Task prompt
The records below are to be duplicated character for character.

Task data
--

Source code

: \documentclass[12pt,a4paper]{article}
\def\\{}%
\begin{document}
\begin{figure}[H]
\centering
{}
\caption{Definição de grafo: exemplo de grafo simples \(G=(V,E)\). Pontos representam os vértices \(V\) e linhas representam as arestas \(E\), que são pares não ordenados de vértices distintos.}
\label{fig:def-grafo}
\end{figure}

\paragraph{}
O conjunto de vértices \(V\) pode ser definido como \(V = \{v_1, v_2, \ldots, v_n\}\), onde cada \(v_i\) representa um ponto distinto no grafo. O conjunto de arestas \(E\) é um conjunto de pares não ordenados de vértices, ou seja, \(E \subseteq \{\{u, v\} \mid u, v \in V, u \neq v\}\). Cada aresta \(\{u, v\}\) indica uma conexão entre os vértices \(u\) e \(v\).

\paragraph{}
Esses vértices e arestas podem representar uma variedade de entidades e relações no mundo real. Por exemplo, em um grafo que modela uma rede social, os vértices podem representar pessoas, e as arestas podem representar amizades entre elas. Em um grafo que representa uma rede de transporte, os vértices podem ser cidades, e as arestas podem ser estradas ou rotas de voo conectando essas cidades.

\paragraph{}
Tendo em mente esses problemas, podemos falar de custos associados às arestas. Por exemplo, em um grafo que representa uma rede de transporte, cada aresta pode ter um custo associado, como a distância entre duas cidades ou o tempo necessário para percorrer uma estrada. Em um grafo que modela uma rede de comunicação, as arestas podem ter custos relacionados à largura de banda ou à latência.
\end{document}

--

Result
Source code

: \documentclass[12pt,a4paper]{article}
\def\\{}%
\begin{document}
\begin{figure}[H]
\centering
{}
\caption{Definição de grafo: exemplo de grafo simples \(G=(V,E)\). Pontos representam os vértices \(V\) e linhas representam as arestas \(E\), que são pares não ordenados de vértices distintos.}
\label{fig:def-grafo}
\end{figure}

\paragraph{}
O conjunto de vértices \(V\) pode ser definido como \(V = \{v_1, v_2, \ldots, v_n\}\), onde cada \(v_i\) representa um ponto distinto no grafo. O conjunto de arestas \(E\) é um conjunto de pares não ordenados de vértices, ou seja, \(E \subseteq \{\{u, v\} \mid u, v \in V, u \neq v\}\). Cada aresta \(\{u, v\}\) indica uma conexão entre os vértices \(u\) e \(v\).

\paragraph{}
Esses vértices e arestas podem representar uma variedade de entidades e relações no mundo real. Por exemplo, em um grafo que modela uma rede social, os vértices podem representar pessoas, e as arestas podem representar amizades entre elas. Em um grafo que representa uma rede de transporte, os vértices podem ser cidades, e as arestas podem ser estradas ou rotas de voo conectando essas cidades.

\paragraph{}
Tendo em mente esses problemas, podemos falar de custos associados às arestas. Por exemplo, em um grafo que representa uma rede de transporte, cada aresta pode ter um custo associado, como a distância entre duas cidades ou o tempo necessário para percorrer uma estrada. Em um grafo que modela uma rede de comunicação, as arestas podem ter custos relacionados à largura de banda ou à latência.
\end{document}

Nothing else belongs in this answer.